The Last Widow
Karin Slaughter has been an auto-buy author for me since 2010, so this review has been a hard one for me to write. The Last Widow is the ninth installment in her Will Trent series, and I was initially drawn to its undercover plot. Unfortunately, the part of the book that dealt with Will going undercover fell completely flat.
It’s possible to read The Last Widow without having read the previous books in the series, but it’s not something I’d recommend. Ms. Slaughter has woven a complex web of character relationships that can only be understood by reading the books in order, so I’d suggest starting way back at the beginning with Blindsided, the first book in her Grant County series, which will eventually tie into this one. However, if you’re put off by such a large backlist, the mystery itself will make sense even if you haven’t read the previous books.
Medical examiner Sara Linton is enjoying Sunday dinner with her family when two explosions occur in a nearby neighborhood. Sara has no clue what has exploded or who is responsible, but she knows her medical expertise will be needed on the scene, so she and Will Trent, the FBI agent she’s been involved with for several years, hurry to the scene, both determined to help in whatever way they can.
As soon as they arrive, Sara begins attempting to treat a man who appears to be unconscious. Will stands back, observing and offering Sara some assistance while they wait for other medical personnel to arrive, but before Sara can get very far in her assessment of the man’s injuries, she’s seized and forced at gunpoint into a car, leaving Will behind.

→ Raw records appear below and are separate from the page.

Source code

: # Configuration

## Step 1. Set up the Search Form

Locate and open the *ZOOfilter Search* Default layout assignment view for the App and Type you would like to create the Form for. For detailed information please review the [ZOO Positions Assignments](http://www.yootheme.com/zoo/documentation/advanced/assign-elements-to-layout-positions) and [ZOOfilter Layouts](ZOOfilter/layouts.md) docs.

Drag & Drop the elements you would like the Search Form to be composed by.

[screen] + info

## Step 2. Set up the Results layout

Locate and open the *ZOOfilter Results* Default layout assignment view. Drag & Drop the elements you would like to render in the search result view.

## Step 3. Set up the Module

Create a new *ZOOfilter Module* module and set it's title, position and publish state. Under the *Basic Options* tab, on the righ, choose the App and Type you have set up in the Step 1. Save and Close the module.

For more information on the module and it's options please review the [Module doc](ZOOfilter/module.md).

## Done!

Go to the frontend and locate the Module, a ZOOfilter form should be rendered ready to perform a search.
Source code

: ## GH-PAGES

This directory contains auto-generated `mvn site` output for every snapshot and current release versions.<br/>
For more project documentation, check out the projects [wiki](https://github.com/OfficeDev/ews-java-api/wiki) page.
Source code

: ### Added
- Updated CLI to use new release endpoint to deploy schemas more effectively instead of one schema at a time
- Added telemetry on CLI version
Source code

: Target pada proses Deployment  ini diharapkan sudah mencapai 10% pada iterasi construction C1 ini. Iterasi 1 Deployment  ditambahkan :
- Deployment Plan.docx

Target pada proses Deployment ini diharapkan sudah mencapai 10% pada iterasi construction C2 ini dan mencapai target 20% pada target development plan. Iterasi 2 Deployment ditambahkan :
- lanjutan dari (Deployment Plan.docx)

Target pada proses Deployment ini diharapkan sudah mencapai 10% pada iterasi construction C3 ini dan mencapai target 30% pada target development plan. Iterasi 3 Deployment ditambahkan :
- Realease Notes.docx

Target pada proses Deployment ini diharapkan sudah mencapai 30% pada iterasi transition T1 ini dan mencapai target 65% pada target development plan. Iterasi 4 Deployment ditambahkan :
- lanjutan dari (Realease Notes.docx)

Will is tempted to chase the car down on foot, but logic prevails and he decides to call in his colleagues from the Georgia FBI office to help discover who took Sara. Amanda, his boss and one of the smartest, toughest women Will knows, immediately starts a search, but she refuses to let Will in on the investigation, and he hates the idea of cooling his heels while Sara is in danger.
Meanwhile, Sara is being held captive by a group of domestic terrorists. At first, the reason for her abduction was unclear to me, but I eventually figured out that they wanted her to treat a strange illness that is affecting the children of some of the group members. The group’s leader promises to let Sara go as soon as the illness has been successfully dealt with, but she almost positive he’s lying. After all, she’s seen his face and knows far too much about some of the deadly attacks the group is planning to carry out.
Will eventually convinces Amanda to let him go undercover, posing as a potential group member. He hopes to bring Sara out alive, but danger awaits him at every turn.
First off, novels about terrorism aren’t really my thing, but I decided to read this one because of how much I’ve enjoyed Ms. Slaughter’s other books. Plus, stories that center around someone going undercover are my catnip, so I figured I could deal with a bit of terrorism as long as the story was good. Unfortunately, very little about The Last Widow turned out to be something I’d call good, leaving me disappointed when I finally finished reading.
There is a load of build-up to Will’s eventual infiltration of the terrorist group, but the undercover mission itself doesn’t start until about three-quarters of the way into the book. I wanted to see less of the preparation and more of the actual mission. As it was, I felt extremely let down by the way Ms. Slaughter chose to handle this aspect of the novel.
The best thing about the book is the relationship between Sara and Will. Readers familiar with the series know these two have had a lot of obstacles in the way of their HEA, but they’ve managed to stay strong in their commitment. Their strengths and weaknesses complement each other so well, and although they don’t spend a great deal of time together in this particular installment, the page time that is devoted to them is utterly fantastic. Neither Will nor Sara is particularly comfortable with their own vulnerability, but the author excels at showing their softer sides, allowing the reader to see past the tough exteriors they show the world.
Devoted fans of the series may be more likely to enjoy this entry than those coming to it for the first time. It’s definitely not the strongest book in the series. In fact, I think it’s my least favorite of them all, but it also contains some nuggets of information that seem to be important for future installments, so skipping it completely might not be advisable. My only suggestion is to concentrate on what’s good and ignore the rest, even though I know that’s far easier said than done.